> [EXERCISE AIM]: I would like the number of lines in the data that contain the word "high". Please give that number alone.

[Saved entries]

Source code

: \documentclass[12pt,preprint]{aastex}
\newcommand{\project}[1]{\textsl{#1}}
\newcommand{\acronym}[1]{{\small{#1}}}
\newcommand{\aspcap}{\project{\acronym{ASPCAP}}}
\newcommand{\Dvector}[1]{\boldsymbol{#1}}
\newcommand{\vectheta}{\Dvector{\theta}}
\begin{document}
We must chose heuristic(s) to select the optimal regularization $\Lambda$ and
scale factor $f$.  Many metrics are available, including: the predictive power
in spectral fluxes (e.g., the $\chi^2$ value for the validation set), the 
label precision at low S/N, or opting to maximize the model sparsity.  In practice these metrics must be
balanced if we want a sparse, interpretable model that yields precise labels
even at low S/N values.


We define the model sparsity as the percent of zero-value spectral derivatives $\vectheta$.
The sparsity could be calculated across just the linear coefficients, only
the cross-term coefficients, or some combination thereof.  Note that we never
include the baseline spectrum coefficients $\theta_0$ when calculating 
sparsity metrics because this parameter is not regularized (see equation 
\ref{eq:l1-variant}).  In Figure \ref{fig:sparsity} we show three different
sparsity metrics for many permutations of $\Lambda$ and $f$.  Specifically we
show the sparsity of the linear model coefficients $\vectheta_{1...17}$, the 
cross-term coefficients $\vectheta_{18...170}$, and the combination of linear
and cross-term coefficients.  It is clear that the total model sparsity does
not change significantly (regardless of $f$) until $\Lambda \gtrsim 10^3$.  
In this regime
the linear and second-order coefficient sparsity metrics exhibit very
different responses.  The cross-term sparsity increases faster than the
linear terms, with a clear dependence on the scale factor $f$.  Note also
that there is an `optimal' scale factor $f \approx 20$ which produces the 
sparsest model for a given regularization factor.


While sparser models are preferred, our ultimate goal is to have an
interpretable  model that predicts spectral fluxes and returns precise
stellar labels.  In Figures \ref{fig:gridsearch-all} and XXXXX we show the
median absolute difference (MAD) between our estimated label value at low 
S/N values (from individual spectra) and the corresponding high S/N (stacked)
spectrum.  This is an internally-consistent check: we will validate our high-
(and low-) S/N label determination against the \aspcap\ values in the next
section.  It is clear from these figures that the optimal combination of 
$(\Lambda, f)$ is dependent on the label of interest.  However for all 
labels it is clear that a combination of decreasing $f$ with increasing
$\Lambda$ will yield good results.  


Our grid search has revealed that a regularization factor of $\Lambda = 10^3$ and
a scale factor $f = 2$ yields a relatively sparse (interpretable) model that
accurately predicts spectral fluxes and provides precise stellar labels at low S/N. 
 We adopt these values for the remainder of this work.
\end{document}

> [ANSWER TO THE EXERCISE]: 2